Henry Ford was thirty-six when a diminutive outfit grandly called the Detroit Automobile Company was founded to manufacture motor cars in the city. The first venture of its kind in Detroit, it had a paid-up capital of $15, 000, with Ford himself getting his shares free. The greatest mogul the emerging automobile industry would produce was at this time chief engineer of the Edison Illuminating Company in Detroit, on a monthly salary of $100, married, with a five-year old son named Edsel.
Starting as a semi-literate farm boy from Wayne County, Michigan, he had put himself through an engineering apprenticeship in a succession of jobs. At one stage, aged eighteen, he worked a sixty-two-hour week in a machine shop, while, to earn a bit extra, repairing watches in a jewellery store six nights a week as well. Later he travelled round Michigan farms servicing Westinghouse steam engines.

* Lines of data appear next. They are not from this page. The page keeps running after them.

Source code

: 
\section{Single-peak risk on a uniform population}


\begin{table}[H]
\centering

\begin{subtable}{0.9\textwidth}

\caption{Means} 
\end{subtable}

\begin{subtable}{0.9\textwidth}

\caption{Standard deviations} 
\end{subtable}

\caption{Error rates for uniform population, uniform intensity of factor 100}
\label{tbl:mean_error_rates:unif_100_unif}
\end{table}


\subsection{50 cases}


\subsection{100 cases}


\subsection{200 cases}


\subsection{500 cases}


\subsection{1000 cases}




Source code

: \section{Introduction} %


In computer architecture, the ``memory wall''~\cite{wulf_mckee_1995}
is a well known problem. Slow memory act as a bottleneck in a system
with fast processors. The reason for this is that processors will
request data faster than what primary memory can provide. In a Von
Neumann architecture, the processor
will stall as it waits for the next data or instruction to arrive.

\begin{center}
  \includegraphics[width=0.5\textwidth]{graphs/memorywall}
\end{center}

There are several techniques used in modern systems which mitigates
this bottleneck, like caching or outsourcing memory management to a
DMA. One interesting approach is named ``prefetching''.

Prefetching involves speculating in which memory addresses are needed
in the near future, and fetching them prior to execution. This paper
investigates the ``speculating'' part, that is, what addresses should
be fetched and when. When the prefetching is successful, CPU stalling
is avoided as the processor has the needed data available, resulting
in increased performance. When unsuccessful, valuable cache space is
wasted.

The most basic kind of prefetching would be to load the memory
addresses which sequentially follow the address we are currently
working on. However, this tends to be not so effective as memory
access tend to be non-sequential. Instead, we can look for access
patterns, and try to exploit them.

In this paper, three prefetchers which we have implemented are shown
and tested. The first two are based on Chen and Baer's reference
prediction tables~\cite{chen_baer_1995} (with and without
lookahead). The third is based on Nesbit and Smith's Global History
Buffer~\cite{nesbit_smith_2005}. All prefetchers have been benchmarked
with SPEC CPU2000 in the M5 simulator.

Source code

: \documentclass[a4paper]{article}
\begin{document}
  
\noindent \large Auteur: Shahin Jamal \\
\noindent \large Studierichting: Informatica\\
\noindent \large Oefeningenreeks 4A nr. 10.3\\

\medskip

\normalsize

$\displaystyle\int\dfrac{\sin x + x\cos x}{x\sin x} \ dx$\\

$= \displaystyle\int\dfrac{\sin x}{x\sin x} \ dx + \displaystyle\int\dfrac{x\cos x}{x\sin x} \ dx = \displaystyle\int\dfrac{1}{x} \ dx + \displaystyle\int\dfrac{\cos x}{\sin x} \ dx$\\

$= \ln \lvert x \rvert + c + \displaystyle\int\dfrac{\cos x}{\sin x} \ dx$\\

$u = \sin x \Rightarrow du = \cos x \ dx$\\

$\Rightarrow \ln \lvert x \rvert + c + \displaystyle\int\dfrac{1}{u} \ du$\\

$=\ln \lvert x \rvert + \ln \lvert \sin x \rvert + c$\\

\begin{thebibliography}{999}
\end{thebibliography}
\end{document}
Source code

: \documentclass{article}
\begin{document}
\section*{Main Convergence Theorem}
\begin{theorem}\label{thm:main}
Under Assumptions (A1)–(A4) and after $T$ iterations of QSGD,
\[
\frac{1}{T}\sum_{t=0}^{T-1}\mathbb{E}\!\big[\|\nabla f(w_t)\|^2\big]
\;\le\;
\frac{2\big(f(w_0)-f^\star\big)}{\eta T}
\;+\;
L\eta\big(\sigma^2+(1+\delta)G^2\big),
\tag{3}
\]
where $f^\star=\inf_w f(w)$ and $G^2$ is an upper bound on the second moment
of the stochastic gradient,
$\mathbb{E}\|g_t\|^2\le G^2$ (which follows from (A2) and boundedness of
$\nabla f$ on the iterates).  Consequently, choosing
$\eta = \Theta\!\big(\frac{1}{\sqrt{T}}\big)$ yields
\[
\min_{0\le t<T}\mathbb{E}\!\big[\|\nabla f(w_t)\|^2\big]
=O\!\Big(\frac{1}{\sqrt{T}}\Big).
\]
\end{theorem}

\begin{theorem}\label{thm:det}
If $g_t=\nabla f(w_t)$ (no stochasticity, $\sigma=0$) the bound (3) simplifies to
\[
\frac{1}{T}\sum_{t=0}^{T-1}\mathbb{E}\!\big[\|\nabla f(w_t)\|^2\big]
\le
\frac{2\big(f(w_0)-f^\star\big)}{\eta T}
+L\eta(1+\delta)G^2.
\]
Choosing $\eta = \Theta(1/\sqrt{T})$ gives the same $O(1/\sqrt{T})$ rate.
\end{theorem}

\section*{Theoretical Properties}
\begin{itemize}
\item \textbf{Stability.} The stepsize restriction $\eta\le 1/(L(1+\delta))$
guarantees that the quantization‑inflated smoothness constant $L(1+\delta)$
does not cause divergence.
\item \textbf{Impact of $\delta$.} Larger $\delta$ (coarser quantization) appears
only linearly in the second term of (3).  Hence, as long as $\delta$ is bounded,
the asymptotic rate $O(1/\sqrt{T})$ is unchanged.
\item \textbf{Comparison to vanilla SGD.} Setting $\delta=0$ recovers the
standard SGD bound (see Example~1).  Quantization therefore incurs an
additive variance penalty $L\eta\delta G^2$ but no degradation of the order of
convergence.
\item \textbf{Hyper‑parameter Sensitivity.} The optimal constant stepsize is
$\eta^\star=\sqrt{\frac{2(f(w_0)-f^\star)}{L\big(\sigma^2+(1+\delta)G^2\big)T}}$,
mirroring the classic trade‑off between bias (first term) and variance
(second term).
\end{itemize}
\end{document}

Ford went to work for Edison in 1891. In his spare time at the plant he joined the ranks of thousands of other hopeful mechanics, inventors, dabblers and dreamers who were busy trying to put automobiles together in their backyards. Ford finished building his, which he called the Quadricycle, in a brick shed behind his Detroit apartment, at 1.30am on a June morning in 1896. With a two-cylinder petrol engine, a bicycle seat, a wooden chassis and bicycle tyres on its spindly wheels, it was steered by a tiller and had a house bell as a horn. It weighed only 500 pounds and had a top speed above 20mph, though rival machines rarely exceeded 5mph. Embarrassingly, the completed Quadricycle was too big to get out through the door of the shed and Ford had to demolish part of the wall with an axe.